[TASK TO CARRY OUT] Whenever an image turns up, omit it and return the remaining data exactly.

[STORED DATA]
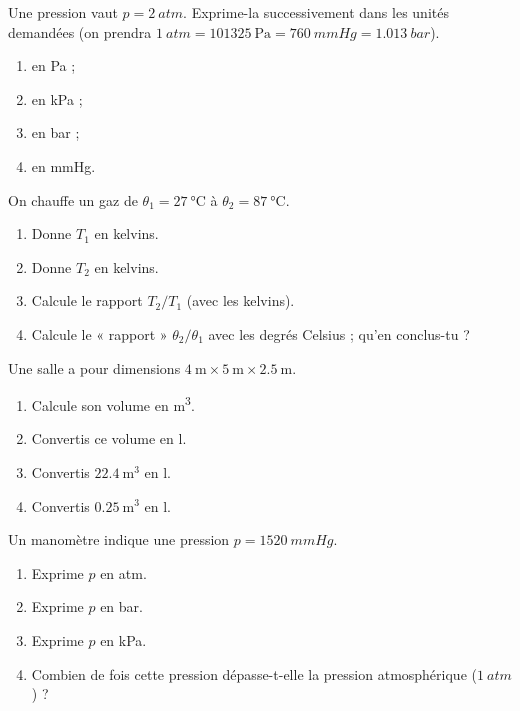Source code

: \documentclass[11pt,a4paper]{article}
\begin{document}
\begin{exo}
Une pression vaut $p=\qty{2}{atm}$. Exprime-la successivement dans les unités demandées (on prendra
$\qty{1}{atm}=\qty{101325}{\pascal}=\qty{760}{mmHg}=\qty{1.013}{bar}$).
\begin{enumerate}[label=\alph*)]
  \item en \si{\pascal} ;
  \item en \si{\kilo\pascal} ;
  \item en \si{bar} ;
  \item en \si{mmHg}.
\end{enumerate}
\end{exo}

\begin{exo}
On chauffe un gaz de $\theta_1=\qty{27}{\degreeCelsius}$ à $\theta_2=\qty{87}{\degreeCelsius}$.
\begin{enumerate}[label=\alph*)]
  \item Donne $T_1$ en kelvins.
  \item Donne $T_2$ en kelvins.
  \item Calcule le rapport $T_2/T_1$ (avec les kelvins).
  \item Calcule le « rapport » $\theta_2/\theta_1$ avec les degrés Celsius ; qu'en conclus-tu ?
\end{enumerate}
\end{exo}

\begin{exo}
Une salle a pour dimensions $\qty{4}{\meter}\times\qty{5}{\meter}\times\qty{2.5}{\meter}$.
\begin{enumerate}[label=\alph*)]
  \item Calcule son volume en \si{\meter\cubed}.
  \item Convertis ce volume en \si{\litre}.
  \item Convertis $\qty{22.4}{\meter\cubed}$ en \si{\litre}.
  \item Convertis $\qty{0.25}{\meter\cubed}$ en \si{\litre}.
\end{enumerate}
\end{exo}

\begin{exo}
Un manomètre indique une pression $p=\qty{1520}{mmHg}$.
\begin{enumerate}[label=\alph*)]
  \item Exprime $p$ en \si{atm}.
  \item Exprime $p$ en \si{bar}.
  \item Exprime $p$ en \si{\kilo\pascal}.
  \item Combien de fois cette pression dépasse-t-elle la pression atmosphérique ($\qty{1}{atm}$) ?
\end{enumerate}
\end{exo}
\end{document}
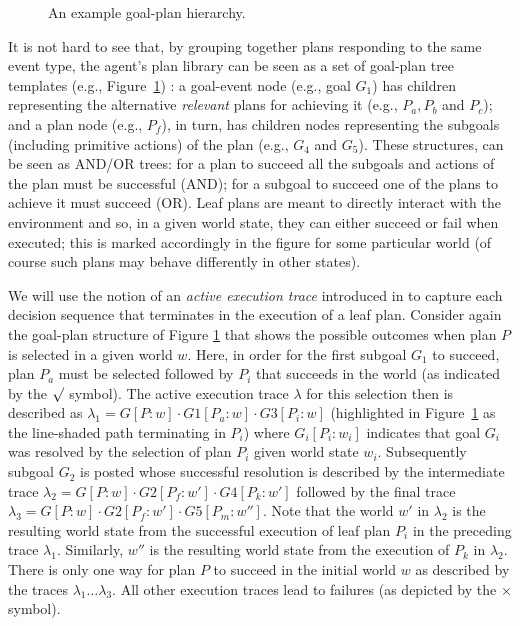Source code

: \begin{figure}[t]
\begin{center}

\end{center}
\caption{An example goal-plan hierarchy.}
\label{fig:confidence}
\end{figure}

It is not hard to see that, by grouping together plans responding to the same event type, the agent's plan library can be seen as
a set of goal-plan tree templates (e.g., Figure~\ref{fig:confidence}) \cite{ShawBordini:AAMAS08}: a goal-event node (e.g., goal $G_1$) has children representing the alternative \emph{relevant} plans for achieving it (e.g., $P_a,P_b$ and $P_c$); and a plan node (e.g., $P_f$), in turn, has children nodes representing the subgoals (including primitive actions) of the plan (e.g., $G_4$ and $G_5$). These structures, can be seen as AND/OR trees: for a plan to succeed all the subgoals and actions of the plan must be successful (AND); for a subgoal to succeed one of the plans to achieve it must succeed (OR). Leaf plans are meant to directly interact with the environment and so, in a given world state, they can either succeed or fail when executed; this is marked accordingly in the figure for some particular world (of course such plans may behave differently in other states).

We will use the notion of an {\em active execution trace} introduced in \cite{singh10:learning} to capture each decision sequence that terminates in the execution of a leaf plan. Consider again the goal-plan structure of Figure \ref{fig:confidence} that shows the possible outcomes when plan $P$ is selected in a given world $w$. Here, in order for the first subgoal $G_1$ to succeed, plan $P_a$ must be selected followed by $P_i$ that succeeds in the world (as indicated by the $\surd$ symbol). The active execution trace $\lambda$ for this selection then is described as $\lambda_1=G[P:w] \cdot G1[P_a:w] \cdot G3[P_i:w]$ (highlighted in Figure~\ref{fig:confidence} as the line-shaded path terminating in $P_i$) where $G_i[P_i:w_i]$ indicates that goal $G_i$ was resolved by the selection of plan $P_i$ given world state $w_i$. Subsequently subgoal $G_2$ is posted whose successful resolution is described by the intermediate trace $\lambda_2=G[P:w] \cdot G2[P_f:w'] \cdot G4[P_k:w']$ followed by the final trace $\lambda_3=G[P:w] \cdot G2[P_f:w'] \cdot G5[P_m:w'']$. Note that the world $w'$ in $\lambda_2$ is the resulting world state from the successful execution of leaf plan $P_i$ in the preceding trace $\lambda_1$. Similarly, $w''$ is the resulting world state from the execution of $P_k$ in $\lambda_2$. There is only one way for plan $P$ to succeed in the initial world $w$ as described by the traces $\lambda_1 \ldots \lambda_3$. All other execution traces lead to failures (as depicted by the $\times$ symbol).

[SOLUTION]
Source code

: \documentclass[11pt,a4paper]{article}
\begin{document}
\begin{exo}
Une pression vaut $p=\qty{2}{atm}$. Exprime-la successivement dans les unités demandées (on prendra
$\qty{1}{atm}=\qty{101325}{\pascal}=\qty{760}{mmHg}=\qty{1.013}{bar}$).
\begin{enumerate}[label=\alph*)]
  \item en \si{\pascal} ;
  \item en \si{\kilo\pascal} ;
  \item en \si{bar} ;
  \item en \si{mmHg}.
\end{enumerate}
\end{exo}

\begin{exo}
On chauffe un gaz de $\theta_1=\qty{27}{\degreeCelsius}$ à $\theta_2=\qty{87}{\degreeCelsius}$.
\begin{enumerate}[label=\alph*)]
  \item Donne $T_1$ en kelvins.
  \item Donne $T_2$ en kelvins.
  \item Calcule le rapport $T_2/T_1$ (avec les kelvins).
  \item Calcule le « rapport » $\theta_2/\theta_1$ avec les degrés Celsius ; qu'en conclus-tu ?
\end{enumerate}
\end{exo}

\begin{exo}
Une salle a pour dimensions $\qty{4}{\meter}\times\qty{5}{\meter}\times\qty{2.5}{\meter}$.
\begin{enumerate}[label=\alph*)]
  \item Calcule son volume en \si{\meter\cubed}.
  \item Convertis ce volume en \si{\litre}.
  \item Convertis $\qty{22.4}{\meter\cubed}$ en \si{\litre}.
  \item Convertis $\qty{0.25}{\meter\cubed}$ en \si{\litre}.
\end{enumerate}
\end{exo}

\begin{exo}
Un manomètre indique une pression $p=\qty{1520}{mmHg}$.
\begin{enumerate}[label=\alph*)]
  \item Exprime $p$ en \si{atm}.
  \item Exprime $p$ en \si{bar}.
  \item Exprime $p$ en \si{\kilo\pascal}.
  \item Combien de fois cette pression dépasse-t-elle la pression atmosphérique ($\qty{1}{atm}$) ?
\end{enumerate}
\end{exo}
\end{document}
Source code

: \begin{figure}[t]
\begin{center}

\end{center}
\caption{An example goal-plan hierarchy.}
\label{fig:confidence}
\end{figure}

It is not hard to see that, by grouping together plans responding to the same event type, the agent's plan library can be seen as
a set of goal-plan tree templates (e.g., Figure~\ref{fig:confidence}) \cite{ShawBordini:AAMAS08}: a goal-event node (e.g., goal $G_1$) has children representing the alternative \emph{relevant} plans for achieving it (e.g., $P_a,P_b$ and $P_c$); and a plan node (e.g., $P_f$), in turn, has children nodes representing the subgoals (including primitive actions) of the plan (e.g., $G_4$ and $G_5$). These structures, can be seen as AND/OR trees: for a plan to succeed all the subgoals and actions of the plan must be successful (AND); for a subgoal to succeed one of the plans to achieve it must succeed (OR). Leaf plans are meant to directly interact with the environment and so, in a given world state, they can either succeed or fail when executed; this is marked accordingly in the figure for some particular world (of course such plans may behave differently in other states).

We will use the notion of an {\em active execution trace} introduced in \cite{singh10:learning} to capture each decision sequence that terminates in the execution of a leaf plan. Consider again the goal-plan structure of Figure \ref{fig:confidence} that shows the possible outcomes when plan $P$ is selected in a given world $w$. Here, in order for the first subgoal $G_1$ to succeed, plan $P_a$ must be selected followed by $P_i$ that succeeds in the world (as indicated by the $\surd$ symbol). The active execution trace $\lambda$ for this selection then is described as $\lambda_1=G[P:w] \cdot G1[P_a:w] \cdot G3[P_i:w]$ (highlighted in Figure~\ref{fig:confidence} as the line-shaded path terminating in $P_i$) where $G_i[P_i:w_i]$ indicates that goal $G_i$ was resolved by the selection of plan $P_i$ given world state $w_i$. Subsequently subgoal $G_2$ is posted whose successful resolution is described by the intermediate trace $\lambda_2=G[P:w] \cdot G2[P_f:w'] \cdot G4[P_k:w']$ followed by the final trace $\lambda_3=G[P:w] \cdot G2[P_f:w'] \cdot G5[P_m:w'']$. Note that the world $w'$ in $\lambda_2$ is the resulting world state from the successful execution of leaf plan $P_i$ in the preceding trace $\lambda_1$. Similarly, $w''$ is the resulting world state from the execution of $P_k$ in $\lambda_2$. There is only one way for plan $P$ to succeed in the initial world $w$ as described by the traces $\lambda_1 \ldots \lambda_3$. All other execution traces lead to failures (as depicted by the $\times$ symbol).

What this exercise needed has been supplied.